Yeah. But the truth is bands run in cycles, and you have highs, and you have lows. And I think that was the beginning of a high. I think that we will be running on full tilt here for a while, because it feels so good. It’s nice to have that catalogue of music, and it’s nice to have the legacy. I think rock and roll is gonna be back in a big fucking way here. You have so many options out there, from video games to the Internet. You’re on your iPhone, and you’re watching YouTube videos. What’s going to make someone go out and go to a show? It takes a lot to get me to leave my house to go see something. But if you have to give 100 percent, like with Alice Cooper and Bowie and Slade — those fucking bands gave 150 percent. It was about fashion, it was about music, it was about pushing the envelope. You got to give people a lot to make them really want to come out and see you and buy your records and say, “I fucking dig this band because they give me something.”
Do you feel any pressure because it’s the first record with the original lineup in 10 years?
You know what? I never even thought about that until this interview. But you don’t even think about it because we’ve been making music and going on tour and writing songs and doing shows. I guess it would seem like it would create pressure, but it doesn’t really.
Just to dispel all the rumors: Tommy Lee is back in the band?
Yeah, Tommy’s in the band. It’s the original band and we got rid of the external problems. Now the band is a band, and we don’t have outside problems.
Are you guys getting along well?
Yeah, we always get along when we don’t have all those fucking people from the outside trying to push and pull and do the things they do.
What’s the tone of the record? Are you laughing at your past or is it more a cautionary tale?
It’s a very light record in the sense that it’s not heavy subject matter, but that comes from demented souls, you know? We think that the stuff we did is dark, so it’ll come across like that on the record.
I think Mötley Crüe is entering a period where they are now a classic band. Do you agree?

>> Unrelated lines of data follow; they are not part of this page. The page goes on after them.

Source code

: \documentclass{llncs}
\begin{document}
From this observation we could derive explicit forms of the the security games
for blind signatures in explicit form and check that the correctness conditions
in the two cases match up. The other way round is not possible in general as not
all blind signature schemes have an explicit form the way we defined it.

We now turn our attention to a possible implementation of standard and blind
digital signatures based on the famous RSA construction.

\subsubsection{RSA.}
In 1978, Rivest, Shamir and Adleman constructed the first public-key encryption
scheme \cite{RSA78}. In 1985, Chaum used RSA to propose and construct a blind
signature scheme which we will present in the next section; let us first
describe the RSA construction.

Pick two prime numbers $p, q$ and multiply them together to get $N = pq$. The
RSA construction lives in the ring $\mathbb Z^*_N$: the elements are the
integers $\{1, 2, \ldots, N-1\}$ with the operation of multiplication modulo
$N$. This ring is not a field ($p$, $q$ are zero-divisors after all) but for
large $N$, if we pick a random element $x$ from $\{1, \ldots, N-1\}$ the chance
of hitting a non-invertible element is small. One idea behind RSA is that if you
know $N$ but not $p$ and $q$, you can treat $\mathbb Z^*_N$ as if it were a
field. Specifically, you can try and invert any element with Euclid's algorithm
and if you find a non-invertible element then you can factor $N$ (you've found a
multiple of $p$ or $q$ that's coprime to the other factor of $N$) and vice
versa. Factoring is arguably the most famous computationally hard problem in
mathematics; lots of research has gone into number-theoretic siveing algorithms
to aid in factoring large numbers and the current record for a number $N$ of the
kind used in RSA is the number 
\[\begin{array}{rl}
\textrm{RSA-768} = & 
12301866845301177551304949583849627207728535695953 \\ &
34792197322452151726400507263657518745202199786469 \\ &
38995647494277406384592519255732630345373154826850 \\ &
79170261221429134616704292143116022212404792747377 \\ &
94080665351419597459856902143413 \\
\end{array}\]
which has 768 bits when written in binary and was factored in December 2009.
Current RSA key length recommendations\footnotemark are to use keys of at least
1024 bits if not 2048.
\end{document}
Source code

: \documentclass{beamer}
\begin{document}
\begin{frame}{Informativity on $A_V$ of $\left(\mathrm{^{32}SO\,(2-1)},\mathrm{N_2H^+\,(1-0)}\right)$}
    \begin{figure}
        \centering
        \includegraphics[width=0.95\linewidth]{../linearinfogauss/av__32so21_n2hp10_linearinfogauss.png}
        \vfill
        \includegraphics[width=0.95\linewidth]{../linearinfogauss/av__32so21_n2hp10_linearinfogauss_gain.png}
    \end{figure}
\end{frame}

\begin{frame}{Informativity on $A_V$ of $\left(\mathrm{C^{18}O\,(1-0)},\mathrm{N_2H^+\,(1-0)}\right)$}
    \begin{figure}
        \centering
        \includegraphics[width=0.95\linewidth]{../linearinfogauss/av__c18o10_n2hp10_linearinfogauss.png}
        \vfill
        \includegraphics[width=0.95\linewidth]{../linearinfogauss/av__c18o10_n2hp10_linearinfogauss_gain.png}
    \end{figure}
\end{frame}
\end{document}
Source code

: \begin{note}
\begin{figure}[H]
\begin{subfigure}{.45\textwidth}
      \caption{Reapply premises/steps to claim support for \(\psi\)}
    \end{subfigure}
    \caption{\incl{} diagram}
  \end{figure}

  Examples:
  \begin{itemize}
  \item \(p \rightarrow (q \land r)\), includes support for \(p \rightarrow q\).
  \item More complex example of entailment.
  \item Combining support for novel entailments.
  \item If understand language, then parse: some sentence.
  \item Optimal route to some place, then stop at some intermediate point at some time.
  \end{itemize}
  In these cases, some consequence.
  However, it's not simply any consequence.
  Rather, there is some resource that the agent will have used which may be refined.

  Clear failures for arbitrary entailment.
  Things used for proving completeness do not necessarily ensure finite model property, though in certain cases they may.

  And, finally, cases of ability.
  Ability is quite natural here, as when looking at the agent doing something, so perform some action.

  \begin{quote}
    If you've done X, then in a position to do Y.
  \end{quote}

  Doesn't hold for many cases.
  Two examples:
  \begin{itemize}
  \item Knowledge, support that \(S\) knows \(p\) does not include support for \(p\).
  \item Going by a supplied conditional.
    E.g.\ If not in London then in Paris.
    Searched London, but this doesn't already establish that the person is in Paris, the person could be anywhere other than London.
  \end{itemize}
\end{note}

I’m seeing it. I think we’re still like a band that goes out and tears it up and I don’t really pay attention. That’s my fucking problem. Someone goes to me the other day, “I don’t think you’ve realized what you’ve done” and I go, “What do you mean?” and he says “Well, you just walk around the streets like you’re just some guy” and I say, “Well I am some guy!” and he goes “No dude, you don’t understand. You guys are becoming those guys that you grew up with!” And I’m like, “Oh! Well that’s kind of cool.” So yeah, it’s kind of cool.